Report every line of the records below that contains the word "string".

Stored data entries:
*** Begin section ***

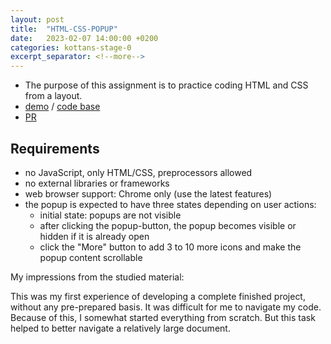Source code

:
 ```yaml
---
layout: post
title:  "HTML-CSS-POPUP"
date:   2023-02-07 14:00:00 +0200
categories: kottans-stage-0
excerpt_separator: <!--more-->
---
```

- The purpose of this assignment is to practice coding HTML and CSS from a layout.
 - [demo](https://bulhakovolexii.github.io/hooli-style-popup/) / [code base](https://github.com/bulhakovolexii/hooli-style-popup/)
 - [PR](https://github.com/kottans/frontend-2019-p2p/pull/214/)
<!--more-->
## Requirements
- no JavaScript, only HTML/CSS, preprocessors allowed
- no external libraries or frameworks
- web browser support: Chrome only (use the latest features)
- the popup is expected to have three states depending on user actions:
  - initial state: popups are not visible
  - after clicking the popup-button, the popup becomes visible or hidden if it is already open
  - click the "More" button to add 3 to 10 more icons and make the popup content scrollable

My impressions from the studied material:

This was my first experience of developing a complete finished project, without any pre-prepared basis. It was difficult for me to navigate my code. Because of this, I somewhat started everything from scratch. But this task helped to better navigate a relatively large document.
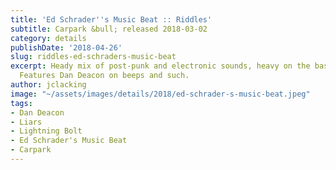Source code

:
 ```yaml
---
title: 'Ed Schrader''s Music Beat :: Riddles'
subtitle: Carpark &bull; released 2018-03-02
category: details
publishDate: '2018-04-26'
slug: riddles-ed-schraders-music-beat
excerpt: Heady mix of post-punk and electronic sounds, heavy on the bass riffing.
  Features Dan Deacon on beeps and such.
author: jclacking
image: "~/assets/images/details/2018/ed-schrader-s-music-beat.jpeg"
tags:
- Dan Deacon
- Liars
- Lightning Bolt
- Ed Schrader's Music Beat
- Carpark
---
```


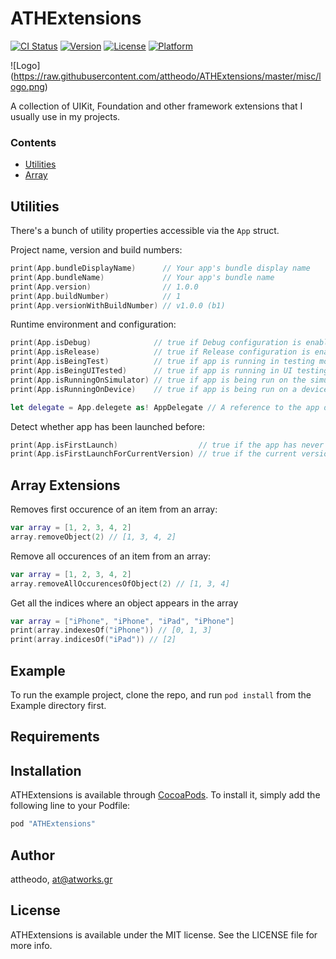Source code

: # ATHExtensions

[![CI Status](http://img.shields.io/travis/attheodo/ATHExtensions.svg?style=flat)](https://travis-ci.org/attheodo/ATHExtensions)
[![Version](https://img.shields.io/cocoapods/v/ATHExtensions.svg?style=flat)](http://cocoapods.org/pods/ATHExtensions)
[![License](https://img.shields.io/cocoapods/l/ATHExtensions.svg?style=flat)](http://cocoapods.org/pods/ATHExtensions)
[![Platform](https://img.shields.io/cocoapods/p/ATHExtensions.svg?style=flat)](http://cocoapods.org/pods/ATHExtensions)

![Logo] (https://raw.githubusercontent.com/attheodo/ATHExtensions/master/misc/logo.png)

A collection of UIKit, Foundation and other framework extensions that I usually use in my projects. 

### Contents

- [Utilities](#utilities)
- [Array](#array-extensions)

## Utilities
There's a bunch of utility properties accessible via the `App` struct.

Project name, version and build numbers:
```swift
print(App.bundleDisplayName)      // Your app's bundle display name
print(App.bundleName)             // Your app's bundle name
print(App.version)                // 1.0.0
print(App.buildNumber)            // 1
print(App.versionWithBuildNumber) // v1.0.0 (b1)
```

Runtime environment and configuration:
```swift
print(App.isDebug)              // true if Debug configuration is enabled
print(App.isRelease)            // true if Release configuration is enabled
print(App.isBeingTest)          // true if app is running in testing mode
print(App.isBeingUITested)      // true if app is running in UI testing mode
print(App.isRunningOnSimulator) // true if app is being run on the simulator
print(App.isRunningOnDevice)    // true if app is being run on a device

let delegate = App.delegete as! AppDelegate // A reference to the app delegate
```

Detect whether app has been launched before:
```swift
print(App.isFirstLaunch)                  // true if the app has never ran before on that device
print(App.isFirstLaunchForCurrentVersion) // true if the current version of the app has never run before
```
## Array Extensions

Removes first occurence of an item from an array:
```swift
var array = [1, 2, 3, 4, 2]
array.removeObject(2) // [1, 3, 4, 2]
```

Remove all occurences of an item from an array:
```swift
var array = [1, 2, 3, 4, 2]
array.removeAllOccurencesOfObject(2) // [1, 3, 4]
```

Get all the indices where an object appears in the array
```swift
var array = ["iPhone", "iPhone", "iPad", "iPhone"]
print(array.indexesOf("iPhone")) // [0, 1, 3]
print(array.indicesOf("iPad")) // [2]
```

## Example

To run the example project, clone the repo, and run `pod install` from the Example directory first.

## Requirements

## Installation

ATHExtensions is available through [CocoaPods](http://cocoapods.org). To install
it, simply add the following line to your Podfile:

```ruby
pod "ATHExtensions"
```

## Author

attheodo, at@atworks.gr

## License

ATHExtensions is available under the MIT license. See the LICENSE file for more info.
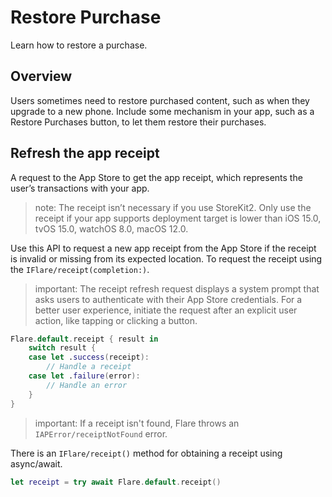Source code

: # Restore Purchase

Learn how to restore a purchase.

## Overview

Users sometimes need to restore purchased content, such as when they upgrade to a new phone. Include some mechanism in your app, such as a Restore Purchases button, to let them restore their purchases.

## Refresh the app receipt

A request to the App Store to get the app receipt, which represents the user’s transactions with your app.

> note: The receipt isn’t necessary if you use StoreKit2. Only use the receipt if your app supports deployment target is lower than iOS 15.0, tvOS 15.0, watchOS 8.0, macOS 12.0. 

Use this API to request a new app receipt from the App Store if the receipt is invalid or missing from its expected location. To request the receipt using the ``IFlare/receipt(completion:)``.

> important: The receipt refresh request displays a system prompt that asks users to authenticate with their App Store credentials. For a better user experience, initiate the request after an explicit user action, like tapping or clicking a button.

```swift
Flare.default.receipt { result in 
    switch result {
    case let .success(receipt):
        // Handle a receipt
    case let .failure(error):
        // Handle an error
    }
}
```

> important: If a receipt isn't found, Flare throws an ``IAPError/receiptNotFound`` error.

There is an ``IFlare/receipt()`` method for obtaining a receipt using async/await.

```swift
let receipt = try await Flare.default.receipt()
```
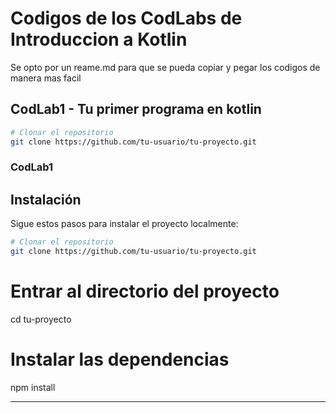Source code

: # Codigos de los CodLabs de Introduccion a Kotlin

Se opto por un reame.md para que se pueda copiar y pegar los codigos de manera mas facil

## CodLab1 - Tu primer programa en kotlin

```bash
# Clonar el repositorio
git clone https://github.com/tu-usuario/tu-proyecto.git
```
### CodLab1

## Instalación

Sigue estos pasos para instalar el proyecto localmente:


```bash
# Clonar el repositorio
git clone https://github.com/tu-usuario/tu-proyecto.git
```

# Entrar al directorio del proyecto
cd tu-proyecto

# Instalar las dependencias
npm install
****
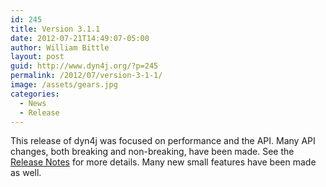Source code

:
 ```yaml
---
id: 245
title: Version 3.1.1
date: 2012-07-21T14:49:07-05:00
author: William Bittle
layout: post
guid: http://www.dyn4j.org/?p=245
permalink: /2012/07/version-3-1-1/
image: /assets/gears.jpg
categories:
  - News
  - Release
---
```

This release of dyn4j was focused on performance and the API. Many API changes, both breaking and non-breaking, have been made. See the <a title="Latest Release Notes"  href="https://github.com/dyn4j/dyn4j/blob/master/RELEASE-NOTES.md" target="_blank" rel="noopener">Release Notes</a> for more details. Many new small features have been made as well.
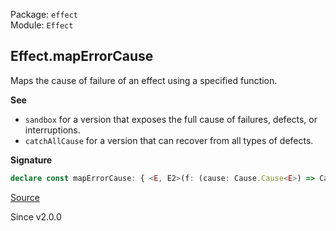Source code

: Package: `effect`<br />
Module: `Effect`<br />

## Effect.mapErrorCause

Maps the cause of failure of an effect using a specified function.

**See**

- `sandbox` for a version that exposes the full cause of failures, defects, or interruptions.
- `catchAllCause` for a version that can recover from all types of defects.

**Signature**

```ts
declare const mapErrorCause: { <E, E2>(f: (cause: Cause.Cause<E>) => Cause.Cause<E2>): <A, R>(self: Effect<A, E, R>) => Effect<A, E2, R>; <A, E, R, E2>(self: Effect<A, E, R>, f: (cause: Cause.Cause<E>) => Cause.Cause<E2>): Effect<A, E2, R>; }
```

[Source](https://github.com/Effect-TS/effect/tree/main/packages/effect/src/Effect.ts#L5294)

Since v2.0.0
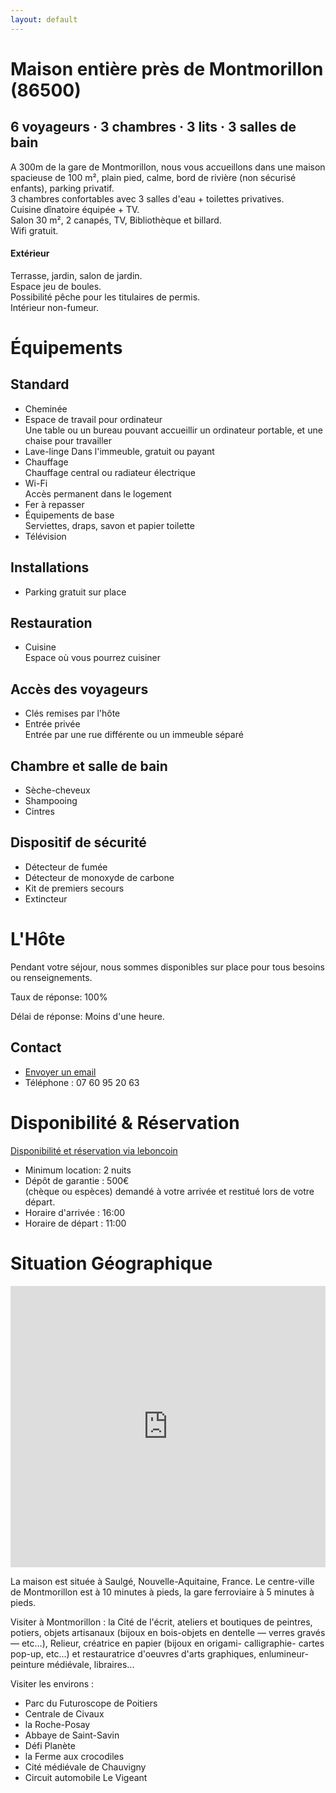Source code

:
 ```yaml
---
layout: default
---
```


# Maison entière près de Montmorillon (86500)

## 6 voyageurs · 3 chambres · 3 lits · 3 salles de bain

A 300m de la gare de Montmorillon, nous vous accueillons dans une maison spacieuse de 100 m&sup2;, plain pied, calme, bord de rivière (non sécurisé enfants), parking privatif.<br>
3 chambres confortables avec 3 salles d'eau + toilettes privatives.<br>
Cuisine dînatoire équipée + TV.<br>
Salon 30 m&sup2;, 2 canapés, TV, Bibliothèque et billard.<br>
Wifi gratuit.<br>

#### Extérieur

Terrasse, jardin, salon de jardin.<br>
Espace jeu de boules.<br>
Possibilité pêche pour les titulaires de permis.<br>
Intérieur non-fumeur.

# Équipements

## Standard

* Cheminée
* Espace de travail pour ordinateur<br>
  Une table ou un bureau pouvant accueillir un ordinateur portable, et une chaise pour travailler
* Lave-linge
  Dans l'immeuble, gratuit ou payant
* Chauffage<br>
  Chauffage central ou radiateur électrique
* Wi-Fi<br>
  Accès permanent dans le logement
* Fer à repasser
* Équipements de base<br>
  Serviettes, draps, savon et papier toilette
* Télévision

## Installations

* Parking gratuit sur place

## Restauration

* Cuisine<br>
  Espace où vous pourrez cuisiner

## Accès des voyageurs

* Clés remises par l'hôte
* Entrée privée<br>
  Entrée par une rue différente ou un immeuble séparé

## Chambre et salle de bain

* Sèche-cheveux
* Shampooing
* Cintres

## Dispositif de sécurité

* Détecteur de fumée
* Détecteur de monoxyde de carbone
* Kit de premiers secours
* Extincteur

# L'Hôte

Pendant votre séjour, nous sommes disponibles sur place pour tous besoins ou renseignements.

Taux de réponse: 100%

Délai de réponse: Moins d'une heure.

## Contact

* <a href="mailto:loc.saulge@gmail.com?subject=Demande de Renseignement (site web)">Envoyer un email</a>
* Téléphone : 07 60 95 20 63

# Disponibilité &amp; Réservation

<a href="https://www.leboncoin.fr/offre/locations_gites/1790931568/">Disponibilité et réservation via leboncoin</a>

* Minimum location: 2 nuits
* Dépôt de garantie : 500€<br>
  (chèque ou espèces) demandé à votre arrivée et restitué lors de votre départ.
* Horaire d'arrivée : 16:00
* Horaire de départ : 11:00

# Situation Géographique

<iframe src="https://www.google.com/maps/embed?pb=!1m18!1m12!1m3!1d9250.909949548526!2d0.8564387506983245!3d46.42269552126002!2m3!1f0!2f0!3f0!3m2!1i1024!2i768!4f13.1!3m3!1m2!1s0x47fc3c7308d6a2df%3A0x3dd36cca40640c1a!2sAvenue%20du%20Moulin%20des%20Dames%2C%2086500%20Saulg%C3%A9%2C%20France!5e0!3m2!1sen!2suk!4v1592662665117!5m2!1sen!2suk" width="100%" height="450" frameborder="0" style="border:0;" allowfullscreen="" aria-hidden="false" tabindex="0"></iframe>

La maison est située à Saulgé, Nouvelle-Aquitaine, France. Le centre-ville de Montmorillon est à 10 minutes à pieds, la gare ferroviaire à 5 minutes à pieds.

Visiter à Montmorillon : la Cité de l'écrit, ateliers et boutiques de peintres, potiers, objets artisanaux (bijoux en bois-objets en dentelle &mdash; verres gravés &mdash;  etc...), Relieur, créatrice en papier (bijoux en origami- calligraphie- cartes pop-up, etc...) et restauratrice d'oeuvres d'arts graphiques, enlumineur- peinture médiévale, libraires...

Visiter les environs :

* Parc du Futuroscope de Poitiers
* Centrale de Civaux
* la Roche-Posay
* Abbaye de Saint-Savin
* Défi Planète
* la Ferme aux crocodiles
* Cité médiévale de Chauvigny
* Circuit automobile Le Vigeant
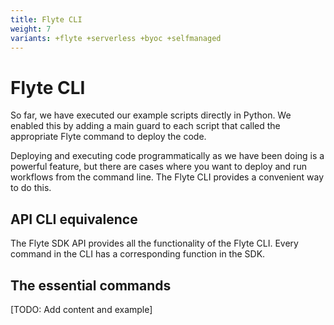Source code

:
 ```yaml
---
title: Flyte CLI
weight: 7
variants: +flyte +serverless +byoc +selfmanaged
---
```


# Flyte CLI

So far, we have executed our example scripts directly in Python. We enabled this by adding a main guard to each script that called the appropriate Flyte command to deploy the code.

Deploying and executing code programmatically as we have been doing is a powerful feature, but there are cases where you want to deploy and run workflows from the command line.
The Flyte CLI provides a convenient way to do this.

## API CLI equivalence

The Flyte SDK API provides all the functionality of the Flyte CLI.
Every command in the CLI has a corresponding function in the SDK.

## The essential commands

[TODO: Add content and example]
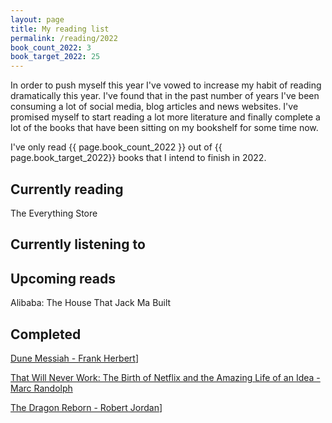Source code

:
 ```yaml
---
layout: page
title: My reading list
permalink: /reading/2022
book_count_2022: 3
book_target_2022: 25
---
```


In order to push myself this year I've vowed to increase my habit of reading dramatically this year.  I've found that in the past number of years I've been consuming a lot of social media, blog articles and news websites.  I've promised myself to start reading a lot more literature and finally complete a lot of the books that have been sitting on my bookshelf for some time now.


I've only read {{ page.book_count_2022 }} out of {{ page.book_target_2022}} books that I intend to finish in 2022.

## Currently reading

The Everything Store

## Currently listening to

## Upcoming reads

Alibaba: The House That Jack Ma Built

## Completed

[Dune Messiah - Frank Herbert]()]

[That Will Never Work: The Birth of Netflix and the Amazing Life of an Idea - Marc Randolph]()

[The Dragon Reborn - Robert Jordan]()]
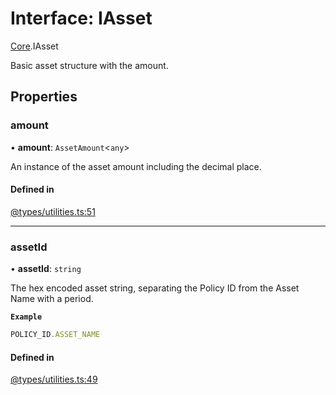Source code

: # Interface: IAsset

[Core](../modules/Core.md).IAsset

Basic asset structure with the amount.

## Properties

### amount

• **amount**: `AssetAmount`<`any`\>

An instance of the asset amount including the decimal place.

#### Defined in

[@types/utilities.ts:51](https://github.com/SundaeSwap-finance/sundae-sdk/blob/main/packages/core/src/@types/utilities.ts#L51)

___

### assetId

• **assetId**: `string`

The hex encoded asset string, separating the Policy ID from the Asset Name with a period.

**`Example`**

```ts
POLICY_ID.ASSET_NAME
```

#### Defined in

[@types/utilities.ts:49](https://github.com/SundaeSwap-finance/sundae-sdk/blob/main/packages/core/src/@types/utilities.ts#L49)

*** End section ***

REPLY:
• **assetId**: `string`
The hex encoded asset string, separating the Policy ID from the Asset Name with a period.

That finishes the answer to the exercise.